Now a Sorceress having knowledge from the Underworld, Eve / Lilly / Isis, sets out to resurrect her husband. In some tellings Isis seeks out the parts of Osiris and preserves him, then extracts his semen from his sacrificed sex (putting it into water, hence "lost to a fish"), and artificially inseminates herself with a golden phallus containing his semen. In the ancient story my family preserves Andruid (the first druid), has already impregnated her.
That was the magic (11) of beginning. Now comes the 13 - a chaotic opportunity, a chance for luck, to tempt the fates -- A fork in the branches of Yggdrasil - the Tree of all Life. Eve preserves her husband who sleeps the sleep of the dead for nine months. There are no humans to sacrifice in this holy garden, so she must give birth. Depending on which magical school you descend from, Eve may have given birth to a male or female child.
If the child born was female, Eve can not breed with her. She must either mate with the animals to preserve life or sacrifice the child to bring her husband Osiris, the Living Dead God, back to life and bear his child Horus.
If the child born was male, Even must either sacrifice him as previously mentioned to resurrect her husband, or she may have an incestuous relationship with her own son.
No matter who eats of the fruit of life, The 1st Man will wind up dead (either by sacrificing himself or eating from the Tree of Knowledge first). How your magical school believes Eve's Conundrum was solved determines its morals. Hence, some ruling wizard elites sacrifice children, some are incestuous, some practice bestiality, some are attempting to sacrifice God, etc.
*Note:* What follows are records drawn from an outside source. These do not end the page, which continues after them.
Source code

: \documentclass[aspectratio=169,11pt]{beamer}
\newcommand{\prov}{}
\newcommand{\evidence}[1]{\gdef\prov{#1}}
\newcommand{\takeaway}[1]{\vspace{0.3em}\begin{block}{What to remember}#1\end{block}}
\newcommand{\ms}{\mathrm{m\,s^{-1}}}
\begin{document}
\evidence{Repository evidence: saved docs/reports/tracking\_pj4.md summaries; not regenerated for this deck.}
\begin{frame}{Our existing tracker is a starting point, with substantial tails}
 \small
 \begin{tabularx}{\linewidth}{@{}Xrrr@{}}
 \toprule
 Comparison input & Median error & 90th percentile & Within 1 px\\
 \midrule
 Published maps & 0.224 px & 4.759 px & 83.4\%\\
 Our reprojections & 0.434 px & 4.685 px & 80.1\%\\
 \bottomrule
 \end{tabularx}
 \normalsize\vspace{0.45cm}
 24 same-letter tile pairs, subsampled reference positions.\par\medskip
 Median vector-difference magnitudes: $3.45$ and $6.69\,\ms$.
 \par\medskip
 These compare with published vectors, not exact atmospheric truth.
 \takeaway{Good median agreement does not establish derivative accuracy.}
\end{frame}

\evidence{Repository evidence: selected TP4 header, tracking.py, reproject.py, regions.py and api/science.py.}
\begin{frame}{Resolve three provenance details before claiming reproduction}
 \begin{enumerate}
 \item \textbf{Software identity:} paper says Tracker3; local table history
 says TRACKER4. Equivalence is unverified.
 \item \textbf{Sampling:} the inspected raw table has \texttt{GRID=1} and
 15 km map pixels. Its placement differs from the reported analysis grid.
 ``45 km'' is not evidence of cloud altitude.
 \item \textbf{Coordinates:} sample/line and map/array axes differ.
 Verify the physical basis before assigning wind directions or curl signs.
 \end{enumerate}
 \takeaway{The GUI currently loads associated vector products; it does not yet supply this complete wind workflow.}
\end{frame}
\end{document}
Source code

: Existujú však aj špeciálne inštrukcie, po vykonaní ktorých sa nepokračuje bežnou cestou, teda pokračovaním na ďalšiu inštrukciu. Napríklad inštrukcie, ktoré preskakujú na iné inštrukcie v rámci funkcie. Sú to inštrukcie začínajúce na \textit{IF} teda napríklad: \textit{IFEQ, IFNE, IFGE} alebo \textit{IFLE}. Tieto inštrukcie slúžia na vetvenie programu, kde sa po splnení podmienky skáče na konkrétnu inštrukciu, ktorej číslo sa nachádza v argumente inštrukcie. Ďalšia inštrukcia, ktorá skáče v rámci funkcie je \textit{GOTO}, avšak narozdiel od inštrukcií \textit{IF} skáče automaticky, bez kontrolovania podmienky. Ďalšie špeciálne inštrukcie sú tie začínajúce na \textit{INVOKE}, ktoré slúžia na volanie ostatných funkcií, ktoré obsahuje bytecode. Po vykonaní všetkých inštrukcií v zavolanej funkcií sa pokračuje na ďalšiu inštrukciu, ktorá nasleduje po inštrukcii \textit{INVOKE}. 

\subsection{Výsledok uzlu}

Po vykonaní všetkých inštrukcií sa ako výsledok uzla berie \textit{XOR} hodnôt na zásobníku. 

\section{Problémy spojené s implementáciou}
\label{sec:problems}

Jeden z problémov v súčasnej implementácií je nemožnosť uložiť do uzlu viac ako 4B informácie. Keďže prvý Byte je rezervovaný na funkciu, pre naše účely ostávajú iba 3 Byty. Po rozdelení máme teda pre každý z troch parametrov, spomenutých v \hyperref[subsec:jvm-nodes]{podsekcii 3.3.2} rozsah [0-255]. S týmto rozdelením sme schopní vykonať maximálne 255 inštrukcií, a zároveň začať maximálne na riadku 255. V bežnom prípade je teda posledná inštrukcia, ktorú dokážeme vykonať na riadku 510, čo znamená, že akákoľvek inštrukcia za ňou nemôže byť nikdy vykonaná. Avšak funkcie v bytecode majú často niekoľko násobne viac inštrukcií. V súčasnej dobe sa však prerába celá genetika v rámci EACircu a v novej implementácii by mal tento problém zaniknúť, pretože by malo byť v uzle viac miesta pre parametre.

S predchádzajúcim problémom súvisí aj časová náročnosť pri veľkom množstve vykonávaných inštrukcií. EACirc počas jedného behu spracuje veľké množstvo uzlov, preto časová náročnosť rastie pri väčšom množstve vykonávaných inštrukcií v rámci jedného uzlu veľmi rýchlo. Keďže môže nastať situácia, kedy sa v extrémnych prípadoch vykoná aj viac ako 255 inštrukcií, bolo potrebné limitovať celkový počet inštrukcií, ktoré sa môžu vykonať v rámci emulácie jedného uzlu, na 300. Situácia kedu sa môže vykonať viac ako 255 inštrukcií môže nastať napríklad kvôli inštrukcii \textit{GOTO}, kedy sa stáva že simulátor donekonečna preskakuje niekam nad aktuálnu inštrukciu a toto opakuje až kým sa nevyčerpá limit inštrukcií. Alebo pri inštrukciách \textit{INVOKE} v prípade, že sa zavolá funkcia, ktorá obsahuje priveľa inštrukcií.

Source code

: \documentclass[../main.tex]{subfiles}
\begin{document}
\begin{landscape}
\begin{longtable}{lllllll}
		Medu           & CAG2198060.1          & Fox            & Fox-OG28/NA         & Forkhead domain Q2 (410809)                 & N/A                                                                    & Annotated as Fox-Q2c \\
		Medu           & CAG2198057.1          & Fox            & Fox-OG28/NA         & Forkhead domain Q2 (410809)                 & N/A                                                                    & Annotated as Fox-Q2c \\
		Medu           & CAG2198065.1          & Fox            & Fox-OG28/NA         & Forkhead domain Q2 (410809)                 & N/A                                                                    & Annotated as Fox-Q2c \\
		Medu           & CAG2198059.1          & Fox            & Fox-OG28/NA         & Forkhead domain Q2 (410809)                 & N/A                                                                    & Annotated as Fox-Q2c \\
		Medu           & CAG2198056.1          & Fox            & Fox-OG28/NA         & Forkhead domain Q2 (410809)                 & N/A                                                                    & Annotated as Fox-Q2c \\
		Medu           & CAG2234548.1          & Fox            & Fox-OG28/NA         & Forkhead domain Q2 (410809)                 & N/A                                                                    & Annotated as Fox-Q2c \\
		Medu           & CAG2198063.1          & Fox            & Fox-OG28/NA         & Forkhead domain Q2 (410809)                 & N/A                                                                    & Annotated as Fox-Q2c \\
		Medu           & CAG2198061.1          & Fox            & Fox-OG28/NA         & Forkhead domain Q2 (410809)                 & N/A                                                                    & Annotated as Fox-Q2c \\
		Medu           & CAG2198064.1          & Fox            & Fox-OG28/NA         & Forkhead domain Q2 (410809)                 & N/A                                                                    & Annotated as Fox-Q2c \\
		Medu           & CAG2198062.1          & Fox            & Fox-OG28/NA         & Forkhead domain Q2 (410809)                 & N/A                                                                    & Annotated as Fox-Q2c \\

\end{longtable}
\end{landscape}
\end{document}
But they are all only half enlightened. Eve simply takes a cutting of Andruid, and grafts it to herself, becoming Hermes, Trismegistus, the Union of Opposites. She can then pollinate herself... for in my family, we are all Trees, and our All Father is the Tree of Knowledge. His bride is The Spirit of the World Tree, Yggdrasil, who's living branches glow green in the heavens... I could tell you another tale of how humans were made, and of the true 1st sin (the creation eating), but it wouldn't matter, because you silly folk look at your family tree and ignore half your DNA is shared with bananas.
Philosophy as it is taught to the masses is mind rot. I can explain scientifically and verifiability how druid souls are like programs stored and maintained in the minds of the Old Gods, and transfirr'd to new bodies, invoked to bring them back to life again, but you still haven't figured out that LIFE is an anagram for FILE.